Carbapenem resistance in Acinetobacter baumannii(CRAB) infection has become increasingly prevalent worldwide and has been associated with high mortality rate (1-3). Patients with ventilator-associated pneumonia (VAP) caused by carbapenem-resistant CRAB, the incidence of which has been rising substantially, may be predisposed to poor outcome because of limited therapeutic options and the likelihood of inappropriate empirical antibiotic therapy (4,5).

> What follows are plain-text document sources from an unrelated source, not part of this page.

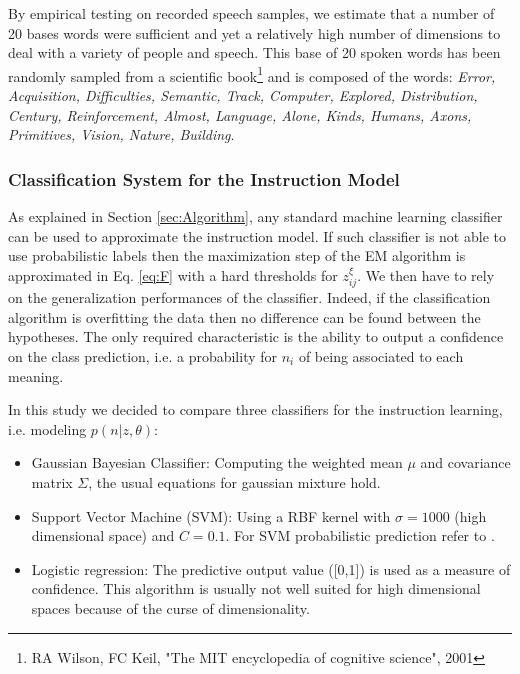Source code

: By empirical testing on recorded speech samples, we estimate that a number of 20 bases words were sufficient and yet a relatively high number of dimensions to deal with a variety of people and speech. This base of 20 spoken words has been randomly sampled from a scientific book\footnote{RA Wilson, FC Keil, "The MIT encyclopedia of cognitive science", 2001} and is composed of the words: \emph{ \footnotesize{Error, Acquisition, Difficulties, Semantic, Track, Computer, Explored, Distribution, Century, Reinforcement, Almost, Language, Alone, Kinds, Humans, Axons, Primitives, Vision, Nature, Building}}.
%
\subsubsection{Classification System for the Instruction Model}
\label{sec:classifiers}
%
As explained in Section \ref{sec:Algorithm}, any standard machine learning classifier can be used to approximate the instruction model. If such classifier is not able to use probabilistic labels then the maximization step of the EM algorithm is approximated in Eq. \ref{eq:F} with a hard thresholds for $z_{ij}^{\xi}$. We then have to rely on the generalization performances of the classifier. Indeed, if the classification algorithm is overfitting the data then no difference can be found between the hypotheses. The only required characteristic is the ability to output a confidence on the class prediction, i.e. a probability for $n_i$ of being associated to each meaning.

In this study we decided to compare three classifiers for the instruction learning, i.e. modeling $p(n|z,\theta)$:
\begin{itemize}
\item Gaussian Bayesian Classifier: Computing the weighted mean $\mu$ and covariance matrix $\Sigma$, the usual equations for gaussian mixture hold.
\item Support Vector Machine (SVM): Using a RBF kernel with $\sigma = 1000$ (high dimensional space) and $C = 0.1$.  For SVM probabilistic prediction refer to \cite{platt1999probabilistic}.
\item Logistic regression: The predictive output value ([0,1]) is used as a measure of confidence. This algorithm is usually not well suited for high dimensional spaces because of the curse of dimensionality.
\end{itemize}
%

Colistin (polymyxin E) is one of the few agents that can be used for treatment of CRAB infections, and there is considerable evidence regarding the efficacy of colistin for VAP caused by CRAB (6,7). In addition, recent studies revealed that nebulized colistin, as adjunctive therapy simultaneously administered with intravenous colistin, was significantly associated with improved rate of clinical cure and reduced duration of mechanical ventilation without noticeable adverse events in patients with VAP due to CRAB (8,9). The use of nebulized colistin in critically ill patients may be supported by previous reports suggesting that it effectively achieved high concentrations in the lungs, with minimal systemic exposure (10,11). However, there is a paucity of data to evaluate the efficacy of nebulized colistin as monotherapy for pneumonia of multidrug-resistant gram-negative bacteria (12-14). Exploration of this approach is worthwhile because acute kidney injury (AKI) during intravenous colistin therapy remains a great concern, particularly in elderly patients in intensive care units (ICU) with impaired renal function and concomitant use of other nephrotoxic agents (15,16).
In this study, we present our experience in using nebulized colistin, without concurrent intravenous colistin, in the treatment of VAP caused by CRAB. The aim of our current study was to compare the clinical outcomes of VAP caused by CRAB treated with nebulized colistin vs. intravenous colistin. A further objective was to assess the optimal use of nebulized colistin to improve outcomes.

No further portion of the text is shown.